N° 313

SÉNAT

SESSION ORDINAIRE DE 2022-2023

Enregistré à la Présidence du Sénat le 2 février 2023

RAPPORT D'INFORMATION

FAIT

au nom de la délégation aux collectivités territoriales et à la décentralisation (1) relatif à l'ANCT,

Par Mme Céline BRULIN et M. Charles GUENÉ,

Sénatrice et Sénateur

(1) Cette délégation est composée de : Mme Françoise Gatel, présidente ; MM. Rémy Pointereau, Guy Benarroche, Mme Agnès Canayer, MM. Jean-Pierre Corbisez, Bernard Delcros, Mmes Corinne Féret, Michelle Gréaume, MM. Charles Guené, Éric Kerrouche, Antoine Lefèvre, Mme Patricia Schillinger, M. Pierre-Jean Verzelen, vice-présidents ; MM. François Bonhomme, Franck Montaugé, Cédric Vial, Jean Pierre Vogel, secrétaires ; Mmes Nadine Bellurot, Céline Brulin, MM. Bernard Buis, Laurent Burgoa, Thierry Cozic, Mmes Chantal Deseyne, Catherine Di Folco, MM. Thomas Dossus, Jérôme Durain, Mme Dominique Estrosi Sassone, MM. Fabien Genet, Hervé Gillé, Jean-Michel Houllegatte, Mmes Muriel Jourda, Sonia de La Provôté, Christine Lavarde, Anne-Catherine Loisier, MM. Pascal Martin, Hervé Maurey, Franck Menonville, Jean-Marie Mizzon, Philippe Mouiller, Olivier Paccaud, Philippe Pemezec, Didier Rambaud, Mme Sylvie Robert, MM. Jean-Yves Roux, Laurent Somon, Lucien Stanzione.

SYNTHÈSE

ANCT : SE METTRE AU DIAPASON DES ÉLUS LOCAUX !

De M Charles GUENÉ, Sénateur de la Haute-Marne (Les Républicains) et Mme Céline BRULIN, Sénatrice de Seine Maritime (communiste républicain citoyen et écologiste).

« Je veux un État facilitateur de vos projets, c'est précisément le rôle que je veux assigner à l'agence nationale de la cohésion des territoires (ANCT) » déclarait le Président de la République devant le congrès des maires de France le 24 novembre 2017. Trois ans après la création de cette agence au 1er janvier 2020, un nombre encore trop important d'élus locaux est toujours à la recherche de ce facilitateur. Le besoin d'ANCT sur les territoires reste prégnant.
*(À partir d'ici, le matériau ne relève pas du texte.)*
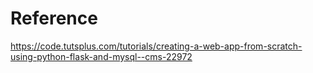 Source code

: # Reference
https://code.tutsplus.com/tutorials/creating-a-web-app-from-scratch-using-python-flask-and-mysql--cms-22972  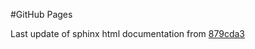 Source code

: #GitHub Pages

Last update of sphinx html documentation from [879cda3](https://github.com/AlexStormwood/K6BD-Angel-Name-Generator/tree/879cda3dc595718432273e80a2712357da8336c4)
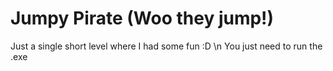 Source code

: # Jumpy Pirate (Woo they jump!)

Just a single short level where I had some fun :D \n
You just need to run the .exe
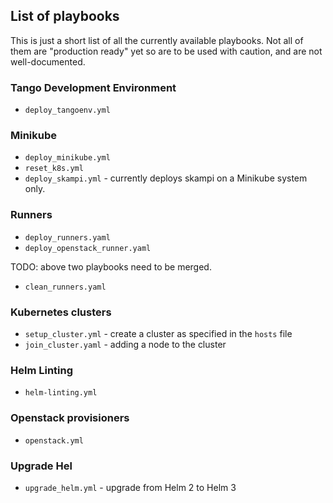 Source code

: ## List of playbooks

This is just a short list of all the currently available playbooks. Not all of them are "production ready" yet so are to be used with caution, and are not well-documented.

### Tango Development Environment
* `deploy_tangoenv.yml`

### Minikube
* `deploy_minikube.yml`
* `reset_k8s.yml`
* `deploy_skampi.yml` - currently deploys skampi on a Minikube system only.

### Runners
* `deploy_runners.yaml`
* `deploy_openstack_runner.yaml`

TODO: above two playbooks need to be merged.

* `clean_runners.yaml`

### Kubernetes clusters
* `setup_cluster.yml` - create a cluster as specified in the `hosts` file
* `join_cluster.yaml` - adding a node to the cluster

### Helm Linting
* `helm-linting.yml`

### Openstack provisioners
* `openstack.yml`

### Upgrade Hel
* `upgrade_helm.yml` - upgrade from Helm 2 to Helm 3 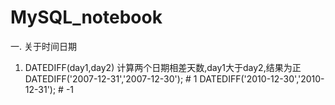 # MySQL_notebook
一. 关于时间日期
1. DATEDIFF(day1,day2) 计算两个日期相差天数,day1大于day2,结果为正
DATEDIFF('2007-12-31','2007-12-30');   # 1
DATEDIFF('2010-12-30','2010-12-31');   # -1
1. L'ANCT EST PEU ET MAL CONNUE DES ELUS LOCAUX

A- Les élus locaux connaissent peu l'ANCT et son offre de services

À la question « connaissez-vous l'ANCT ? » plus de la moitié des élus (52 %) répondaient par la négative, lors d'une consultation des élus locaux sur la plateforme du Sénat, tandis que les trois quarts des répondants (74 %) reconnaissaient ne pas avoir fait appel à ses services. Ce déficit de notoriété a été confirmé par les auditions et déplacements, ainsi que par les associations d'élus. La tonalité est unanime : l'agence reste largement méconnue par les élus locaux, son image est floue et elle apparait éloignée du terrain. Enfin, les services déconcentrés de l'État, sollicités par la mission, estiment, malgré leurs propres efforts pour faire connaitre ses offres, qu'il existe des marges de progrès en la matière. Ainsi, l'évaluation, par les préfectures, de la connaissance qu'ont les élus de l'ANCT et de ses offres, n'est que de 5 sur 10.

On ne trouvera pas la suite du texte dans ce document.